I am testifying on Tuesday to a state legislative committee, headed by Rep. Babette Josephs, that is considering strengthening the Pennsylvania right-to-know legislation, widely considered the weakest in the country. An editorial in The Inquirer this morning hit the right tone:
A state House panel will review a bill that would give residents more clout
when seeking information on everything from zoning decisions to expense reports
of public officials.
Current state law has the issue backwards. It places the burden on citizens
to prove why any government record should be open for public inspection.
A bill from Rep. Tim Mahoney (D., Fayette) would shift the burden onto state
and local agencies to explain why certain records should be kept secret.

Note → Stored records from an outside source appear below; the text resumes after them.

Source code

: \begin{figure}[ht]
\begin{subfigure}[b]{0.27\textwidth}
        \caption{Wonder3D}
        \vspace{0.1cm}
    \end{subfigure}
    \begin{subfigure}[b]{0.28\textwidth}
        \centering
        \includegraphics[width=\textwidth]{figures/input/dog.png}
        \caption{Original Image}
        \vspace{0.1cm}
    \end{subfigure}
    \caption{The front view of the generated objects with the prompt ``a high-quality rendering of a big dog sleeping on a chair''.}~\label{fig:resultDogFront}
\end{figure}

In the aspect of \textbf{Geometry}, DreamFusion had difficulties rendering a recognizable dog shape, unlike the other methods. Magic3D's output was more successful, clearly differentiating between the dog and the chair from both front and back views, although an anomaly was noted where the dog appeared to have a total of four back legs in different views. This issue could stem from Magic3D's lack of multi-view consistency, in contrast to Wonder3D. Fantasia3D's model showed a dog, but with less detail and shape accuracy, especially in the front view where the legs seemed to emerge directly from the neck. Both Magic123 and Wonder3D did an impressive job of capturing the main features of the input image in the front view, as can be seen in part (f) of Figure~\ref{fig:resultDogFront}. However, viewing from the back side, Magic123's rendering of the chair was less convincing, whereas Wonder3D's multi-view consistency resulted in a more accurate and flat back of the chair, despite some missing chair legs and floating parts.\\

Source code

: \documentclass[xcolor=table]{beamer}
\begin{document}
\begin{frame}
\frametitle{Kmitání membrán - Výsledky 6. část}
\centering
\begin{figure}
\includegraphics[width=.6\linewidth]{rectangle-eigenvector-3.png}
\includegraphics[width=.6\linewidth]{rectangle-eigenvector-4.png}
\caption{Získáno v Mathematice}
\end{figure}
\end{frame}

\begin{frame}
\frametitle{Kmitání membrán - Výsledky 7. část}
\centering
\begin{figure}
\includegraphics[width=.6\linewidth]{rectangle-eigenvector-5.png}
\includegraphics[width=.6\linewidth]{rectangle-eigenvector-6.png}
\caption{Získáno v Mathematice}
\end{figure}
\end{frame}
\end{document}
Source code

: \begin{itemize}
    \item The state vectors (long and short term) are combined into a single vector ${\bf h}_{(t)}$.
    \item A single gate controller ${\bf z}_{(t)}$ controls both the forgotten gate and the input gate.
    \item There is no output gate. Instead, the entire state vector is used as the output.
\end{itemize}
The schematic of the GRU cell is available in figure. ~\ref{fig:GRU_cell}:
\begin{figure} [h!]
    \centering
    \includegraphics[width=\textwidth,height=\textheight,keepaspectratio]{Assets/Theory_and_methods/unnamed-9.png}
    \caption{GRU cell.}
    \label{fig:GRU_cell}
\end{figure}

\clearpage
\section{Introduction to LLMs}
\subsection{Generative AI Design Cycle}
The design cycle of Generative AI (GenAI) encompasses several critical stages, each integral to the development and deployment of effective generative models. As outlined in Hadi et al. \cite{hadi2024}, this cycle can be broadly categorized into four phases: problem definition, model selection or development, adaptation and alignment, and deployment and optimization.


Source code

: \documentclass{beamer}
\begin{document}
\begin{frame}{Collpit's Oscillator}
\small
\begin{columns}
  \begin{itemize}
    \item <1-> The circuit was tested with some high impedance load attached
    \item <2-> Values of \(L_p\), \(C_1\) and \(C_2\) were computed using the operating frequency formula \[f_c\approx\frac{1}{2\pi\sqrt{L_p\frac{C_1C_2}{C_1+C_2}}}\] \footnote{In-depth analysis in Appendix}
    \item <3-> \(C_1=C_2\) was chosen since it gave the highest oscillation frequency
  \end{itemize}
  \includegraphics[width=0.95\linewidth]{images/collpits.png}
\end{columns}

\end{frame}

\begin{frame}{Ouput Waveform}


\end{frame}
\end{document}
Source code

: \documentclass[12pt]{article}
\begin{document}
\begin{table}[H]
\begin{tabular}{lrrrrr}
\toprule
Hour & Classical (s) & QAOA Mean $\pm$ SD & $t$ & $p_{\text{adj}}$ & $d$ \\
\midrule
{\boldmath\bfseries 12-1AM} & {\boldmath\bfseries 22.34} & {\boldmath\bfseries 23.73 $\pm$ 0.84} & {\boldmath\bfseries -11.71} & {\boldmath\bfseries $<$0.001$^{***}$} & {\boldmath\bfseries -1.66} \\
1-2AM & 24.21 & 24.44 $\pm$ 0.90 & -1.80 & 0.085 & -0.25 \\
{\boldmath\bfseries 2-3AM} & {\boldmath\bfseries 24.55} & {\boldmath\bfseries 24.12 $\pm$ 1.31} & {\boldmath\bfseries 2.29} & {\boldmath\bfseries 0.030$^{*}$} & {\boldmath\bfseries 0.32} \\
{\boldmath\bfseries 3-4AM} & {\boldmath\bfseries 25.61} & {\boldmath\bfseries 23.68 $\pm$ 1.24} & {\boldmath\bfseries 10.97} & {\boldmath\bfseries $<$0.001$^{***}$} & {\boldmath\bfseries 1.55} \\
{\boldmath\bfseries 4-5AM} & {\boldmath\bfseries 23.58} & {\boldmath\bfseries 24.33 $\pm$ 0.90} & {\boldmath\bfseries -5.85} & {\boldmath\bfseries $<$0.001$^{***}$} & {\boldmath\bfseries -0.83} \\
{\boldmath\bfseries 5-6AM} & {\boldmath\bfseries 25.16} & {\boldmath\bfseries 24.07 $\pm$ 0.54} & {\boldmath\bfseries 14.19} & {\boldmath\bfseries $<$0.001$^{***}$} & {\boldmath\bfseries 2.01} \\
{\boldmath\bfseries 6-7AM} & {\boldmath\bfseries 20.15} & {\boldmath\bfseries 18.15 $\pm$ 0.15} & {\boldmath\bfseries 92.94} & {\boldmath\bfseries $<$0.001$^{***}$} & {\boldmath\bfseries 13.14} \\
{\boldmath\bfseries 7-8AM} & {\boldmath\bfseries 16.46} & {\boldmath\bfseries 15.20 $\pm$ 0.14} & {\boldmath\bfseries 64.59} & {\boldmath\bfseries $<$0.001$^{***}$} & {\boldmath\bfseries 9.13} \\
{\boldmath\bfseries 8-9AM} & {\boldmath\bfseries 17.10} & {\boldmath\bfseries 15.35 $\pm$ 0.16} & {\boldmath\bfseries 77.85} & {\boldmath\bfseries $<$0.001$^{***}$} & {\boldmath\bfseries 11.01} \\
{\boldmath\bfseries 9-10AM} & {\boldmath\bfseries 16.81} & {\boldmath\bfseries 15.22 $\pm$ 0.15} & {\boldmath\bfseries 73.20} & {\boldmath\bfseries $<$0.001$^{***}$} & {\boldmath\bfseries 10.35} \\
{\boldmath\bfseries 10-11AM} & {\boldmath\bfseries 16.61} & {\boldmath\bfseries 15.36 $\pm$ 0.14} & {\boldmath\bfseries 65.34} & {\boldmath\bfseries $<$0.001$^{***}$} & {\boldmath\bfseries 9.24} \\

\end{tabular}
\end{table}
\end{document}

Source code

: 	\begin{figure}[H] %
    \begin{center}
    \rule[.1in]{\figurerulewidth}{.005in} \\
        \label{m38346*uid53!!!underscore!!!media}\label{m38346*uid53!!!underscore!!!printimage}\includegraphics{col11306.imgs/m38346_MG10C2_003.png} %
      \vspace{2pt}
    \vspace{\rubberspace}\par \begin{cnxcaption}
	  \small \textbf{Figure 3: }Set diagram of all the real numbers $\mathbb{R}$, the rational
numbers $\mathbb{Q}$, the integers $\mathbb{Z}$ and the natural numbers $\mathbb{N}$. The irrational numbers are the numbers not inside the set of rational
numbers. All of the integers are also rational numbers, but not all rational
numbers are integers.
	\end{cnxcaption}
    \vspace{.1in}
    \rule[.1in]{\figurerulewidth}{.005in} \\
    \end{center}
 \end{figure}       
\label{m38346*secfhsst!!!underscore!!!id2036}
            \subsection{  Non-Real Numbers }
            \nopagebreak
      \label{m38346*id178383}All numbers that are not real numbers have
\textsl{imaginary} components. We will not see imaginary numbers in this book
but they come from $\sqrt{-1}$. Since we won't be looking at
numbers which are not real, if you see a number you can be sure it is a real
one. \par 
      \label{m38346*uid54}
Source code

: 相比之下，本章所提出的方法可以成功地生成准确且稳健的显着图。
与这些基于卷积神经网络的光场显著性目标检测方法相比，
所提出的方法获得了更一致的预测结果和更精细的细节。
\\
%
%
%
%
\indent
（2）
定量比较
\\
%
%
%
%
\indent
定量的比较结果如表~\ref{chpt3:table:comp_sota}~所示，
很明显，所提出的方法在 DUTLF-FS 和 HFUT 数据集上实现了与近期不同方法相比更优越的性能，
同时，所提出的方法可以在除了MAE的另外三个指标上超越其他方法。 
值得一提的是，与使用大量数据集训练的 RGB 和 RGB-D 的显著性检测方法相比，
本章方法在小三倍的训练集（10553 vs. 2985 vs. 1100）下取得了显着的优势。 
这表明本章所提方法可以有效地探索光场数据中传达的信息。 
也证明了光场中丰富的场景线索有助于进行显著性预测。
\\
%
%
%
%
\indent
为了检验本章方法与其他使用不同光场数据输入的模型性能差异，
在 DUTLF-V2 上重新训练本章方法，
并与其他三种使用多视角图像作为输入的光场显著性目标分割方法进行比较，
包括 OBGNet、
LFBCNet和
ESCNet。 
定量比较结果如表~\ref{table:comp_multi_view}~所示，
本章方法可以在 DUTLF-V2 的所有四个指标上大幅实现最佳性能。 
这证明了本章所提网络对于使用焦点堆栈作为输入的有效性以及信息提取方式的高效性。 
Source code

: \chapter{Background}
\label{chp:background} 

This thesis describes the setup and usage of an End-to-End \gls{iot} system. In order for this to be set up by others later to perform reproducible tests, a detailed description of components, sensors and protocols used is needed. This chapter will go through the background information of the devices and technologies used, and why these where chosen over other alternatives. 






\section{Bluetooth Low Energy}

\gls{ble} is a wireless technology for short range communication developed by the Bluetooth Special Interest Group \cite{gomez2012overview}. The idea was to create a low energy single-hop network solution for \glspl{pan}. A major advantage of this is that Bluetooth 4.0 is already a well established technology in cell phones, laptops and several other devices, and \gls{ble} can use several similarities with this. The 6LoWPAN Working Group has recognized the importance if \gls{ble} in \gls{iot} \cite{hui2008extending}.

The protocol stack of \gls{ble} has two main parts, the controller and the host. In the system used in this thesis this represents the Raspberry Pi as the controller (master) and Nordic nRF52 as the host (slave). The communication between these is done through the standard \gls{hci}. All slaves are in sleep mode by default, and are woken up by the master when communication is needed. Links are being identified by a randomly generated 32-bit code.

The measure contains other important features. It would cover the
legislature, which is currently exempt. It would create an independent office to
handle requests for state records and appeals of denials. It would increase the
fines for willful violations from $300 to $1,000.
I will post more from the hearing when I return. Here’s a taste of my testimony:
Officials say no so often because they can say no with
impunity. Substantial penalties, including legal fees, must be part of any
right-to-know law that will be taken seriously. We have seen that there is a
human tendency to keep information out of the public’s hands. A strong law will
mandate penalties when that happens.
These public records belong to the public. For a
democracy to function smoothly, citizens need access to public information – to
their information. That is why the First Amendment was written. That is why you
are working so hard to write better right-to-know legislation.
I do know that Rep. Josephs has asked for a PennDot representative to talk about that agency’s refusal to release bridge safety data. As of Monday afternoon, the agency was not going to be represented.
The Beaver County Times has been very pointed on the importance of this information:
PennDOT has denied two requests from The Times to disclose specific rankings
for structurally deficient bridges in western Pennsylvania. The most recent
denial came Thursday – just hours after a bridge spanning the Mississippi River
collapsed in Minnesota.
Releasing the bridge rankings could pose a security risk and panic the
public, PennDOT officials have said.
Kirkpatrick said Monday that the agency is reviewing its policy on disclosing
"In general, we have held that bridge inspection information is
confidential," Kirkpatrick said.
Take a look at Iowa. The Department of Transportation in that state makes all the information available. Can Pennsylvania do the same?